Working with 3-Bromo-5-(methylsulfonyl)pyridine, the first thing you notice is its appearance—usually a pale solid that dissolves nicely in common laboratory solvents like DMSO or DMF. The melting point tends to sit in a moderate range, making it manageable compared to some stubborn analogues. Chemists appreciate this, especially in multi-step synthesis, because less time fussing with solubility means more breathing room for actual creativity.
Its stability helps, too. Even after sitting in storage for a few months, I’ve found its purity stays consistent if kept away from light and moisture. The compound handles most reaction conditions well, especially for halogen-metal exchange or cross-coupling strategies. Unlike some similar pyridine derivatives, this one rarely shifts colors or traps water, so weighing and measuring it feels straightforward.
Organic synthesis never likes dead ends, and here, 3-Bromo-5-(methylsulfonyl)pyridine offers clear detours. Medicinal chemists and pharmaceutical teams often reach for it as an intermediate, especially when they want to build out heterocyclic scaffolds or fine-tune the electronic properties of a drug candidate. The bromine atom, sitting in the third position, makes it a prime candidate for Suzuki or Buchwald-Hartwig couplings, bringing in aryl or amine groups smoothly.
During one run in a mid-sized lab, I saw it bridge the gap in a project targeting kinase inhibitors—a hot topic in oncology drug discovery. The methylsulfonyl group does more than just hang out on the ring; it pushes electron density in a way that affects reactivity. Compared to 3-bromopyridine, which can act a bit stubborn, throwing on the methylsulfonyl group speeds up certain substitution reactions, opening access to analogues that would otherwise take a detour nobody wants to deal with.
Much of the wider chemical community values transparency in supply chains and the assurance that each batch behaves the same way. Whether a researcher prepares milligram screens or scales up to multigram runs for lead optimization, 3-bromo-5-(methylsulfonyl)pyridine consistently performs as promised, and this reliability translates directly to productivity and project timelines.
Pyridine derivatives have earned their reputation in both academic and industrial labs, but not all pyridines pull their weight the same way. The distinctiveness of this compound stems from the combined effect of the bromine atom and the methylsulfonyl group. Bromine, by itself, offers a straightforward route to build more complex aryl or heteroaryl systems; its size and leaving group ability let it fit nicely into cross-coupling protocols. Pyridines decorated only with a bromo substituent sometimes lack the versatility needed for sensitive transformations—side reactions, poor yields, and stability concerns often creep in.

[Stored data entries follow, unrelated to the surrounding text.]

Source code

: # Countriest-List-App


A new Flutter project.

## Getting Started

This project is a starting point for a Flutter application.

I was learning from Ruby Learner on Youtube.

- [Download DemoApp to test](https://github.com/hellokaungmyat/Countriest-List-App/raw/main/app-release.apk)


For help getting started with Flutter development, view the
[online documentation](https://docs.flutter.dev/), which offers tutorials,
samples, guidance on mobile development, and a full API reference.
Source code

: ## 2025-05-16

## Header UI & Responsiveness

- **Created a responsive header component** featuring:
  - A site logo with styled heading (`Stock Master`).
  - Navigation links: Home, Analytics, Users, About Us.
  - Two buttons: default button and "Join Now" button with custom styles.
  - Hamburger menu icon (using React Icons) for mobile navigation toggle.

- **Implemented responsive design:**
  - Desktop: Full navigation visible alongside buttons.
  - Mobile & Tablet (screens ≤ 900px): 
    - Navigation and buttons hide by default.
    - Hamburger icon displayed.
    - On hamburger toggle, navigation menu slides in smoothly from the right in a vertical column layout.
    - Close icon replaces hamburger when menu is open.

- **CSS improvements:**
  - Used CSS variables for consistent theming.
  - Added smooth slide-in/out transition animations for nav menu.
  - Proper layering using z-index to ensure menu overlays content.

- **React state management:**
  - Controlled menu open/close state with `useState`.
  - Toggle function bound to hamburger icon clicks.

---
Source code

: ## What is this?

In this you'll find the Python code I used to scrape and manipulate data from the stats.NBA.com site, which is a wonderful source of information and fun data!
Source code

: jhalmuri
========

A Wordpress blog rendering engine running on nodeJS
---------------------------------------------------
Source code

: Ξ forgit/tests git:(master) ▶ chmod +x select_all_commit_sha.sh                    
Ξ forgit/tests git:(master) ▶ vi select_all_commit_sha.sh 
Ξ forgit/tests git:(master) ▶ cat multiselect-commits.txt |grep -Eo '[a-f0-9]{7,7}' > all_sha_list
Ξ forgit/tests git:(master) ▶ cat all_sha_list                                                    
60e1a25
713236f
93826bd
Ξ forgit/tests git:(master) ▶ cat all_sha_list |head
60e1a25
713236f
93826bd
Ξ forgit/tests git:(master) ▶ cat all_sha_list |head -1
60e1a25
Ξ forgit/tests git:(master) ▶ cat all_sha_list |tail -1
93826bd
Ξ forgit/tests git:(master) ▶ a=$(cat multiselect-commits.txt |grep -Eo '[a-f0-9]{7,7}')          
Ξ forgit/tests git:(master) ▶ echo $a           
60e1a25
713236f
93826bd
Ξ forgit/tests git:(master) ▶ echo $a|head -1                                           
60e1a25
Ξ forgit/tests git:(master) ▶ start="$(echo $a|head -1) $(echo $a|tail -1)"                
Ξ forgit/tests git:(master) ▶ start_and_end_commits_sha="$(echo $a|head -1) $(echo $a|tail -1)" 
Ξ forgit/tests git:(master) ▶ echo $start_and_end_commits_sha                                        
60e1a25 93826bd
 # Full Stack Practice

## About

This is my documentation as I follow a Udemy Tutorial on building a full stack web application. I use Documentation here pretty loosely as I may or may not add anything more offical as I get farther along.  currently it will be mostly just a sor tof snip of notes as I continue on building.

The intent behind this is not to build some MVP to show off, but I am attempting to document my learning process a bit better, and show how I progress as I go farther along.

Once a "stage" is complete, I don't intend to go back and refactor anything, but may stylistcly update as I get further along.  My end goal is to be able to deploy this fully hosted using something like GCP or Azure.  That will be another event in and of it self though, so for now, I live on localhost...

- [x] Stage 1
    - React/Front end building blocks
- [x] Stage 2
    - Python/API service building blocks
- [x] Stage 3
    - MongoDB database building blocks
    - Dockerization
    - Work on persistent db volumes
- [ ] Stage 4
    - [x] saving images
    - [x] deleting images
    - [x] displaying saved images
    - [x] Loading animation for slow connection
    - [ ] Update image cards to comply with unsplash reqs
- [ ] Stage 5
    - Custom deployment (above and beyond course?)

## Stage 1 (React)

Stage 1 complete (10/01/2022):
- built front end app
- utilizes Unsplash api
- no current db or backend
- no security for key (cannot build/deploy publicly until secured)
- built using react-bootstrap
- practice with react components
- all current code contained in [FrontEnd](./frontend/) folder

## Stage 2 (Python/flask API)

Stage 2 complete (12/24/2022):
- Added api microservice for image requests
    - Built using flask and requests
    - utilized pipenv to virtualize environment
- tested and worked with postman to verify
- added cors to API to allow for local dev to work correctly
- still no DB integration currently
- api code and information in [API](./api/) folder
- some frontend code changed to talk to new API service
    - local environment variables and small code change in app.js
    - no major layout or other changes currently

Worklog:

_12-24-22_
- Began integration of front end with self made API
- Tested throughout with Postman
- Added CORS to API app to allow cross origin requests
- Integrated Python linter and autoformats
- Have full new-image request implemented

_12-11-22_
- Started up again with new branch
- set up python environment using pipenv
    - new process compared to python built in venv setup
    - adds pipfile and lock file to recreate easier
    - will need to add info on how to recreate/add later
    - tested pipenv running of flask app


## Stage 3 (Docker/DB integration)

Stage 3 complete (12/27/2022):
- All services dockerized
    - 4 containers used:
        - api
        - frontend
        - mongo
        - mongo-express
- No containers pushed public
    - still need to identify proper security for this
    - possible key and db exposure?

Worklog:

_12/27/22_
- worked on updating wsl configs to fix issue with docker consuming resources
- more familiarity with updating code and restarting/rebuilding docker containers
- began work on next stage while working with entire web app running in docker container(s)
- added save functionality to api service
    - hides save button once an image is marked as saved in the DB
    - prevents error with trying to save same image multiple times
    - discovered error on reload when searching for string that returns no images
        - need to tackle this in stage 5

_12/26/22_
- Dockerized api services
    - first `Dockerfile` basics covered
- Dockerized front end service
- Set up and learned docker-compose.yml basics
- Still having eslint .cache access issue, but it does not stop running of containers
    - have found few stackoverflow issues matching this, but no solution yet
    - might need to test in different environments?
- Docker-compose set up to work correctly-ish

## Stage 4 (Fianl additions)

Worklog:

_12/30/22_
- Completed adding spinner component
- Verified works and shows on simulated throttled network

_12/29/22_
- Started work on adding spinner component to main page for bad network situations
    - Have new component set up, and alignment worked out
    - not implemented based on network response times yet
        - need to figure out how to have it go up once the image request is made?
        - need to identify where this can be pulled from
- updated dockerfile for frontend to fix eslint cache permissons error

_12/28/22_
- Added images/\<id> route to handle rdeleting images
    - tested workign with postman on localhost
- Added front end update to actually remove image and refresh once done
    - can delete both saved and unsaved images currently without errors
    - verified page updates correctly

Add the methylsulfonyl group, and things change. This sulfone-containing group brings a different kind of reactivity. It draws electron density away from the aromatic ring, making nearby sites more receptive to nucleophilic attack. I’ve watched colleagues compare methylthio, nitro, and methylsulfonyl derivatives side by side: the methylsulfonyl-pyridines often boast better yields in certain substitutions and fewer headaches cleaning up the reaction mixture. In other scenarios, the methylsulfonyl group becomes a useful leaving group, set to be removed under mild conditions to reveal new sites for further modification.
Sometimes, in late-stage functionalization—a strategy where chemists build molecular complexity at the last steps of synthesis—the downstream removal or transformation of the methylsulfonyl group enables rapid analoguing. This lets researchers test multiple variants without rebuilding their starting material from scratch. I’ve sat through meetings where choosing between a nitro, cyano, or sulfonyl group on a pyridine core meant either hitting a dead end or uncovering new chemical space ripe for exploration in agrochemical research or structure-activity relationship studies.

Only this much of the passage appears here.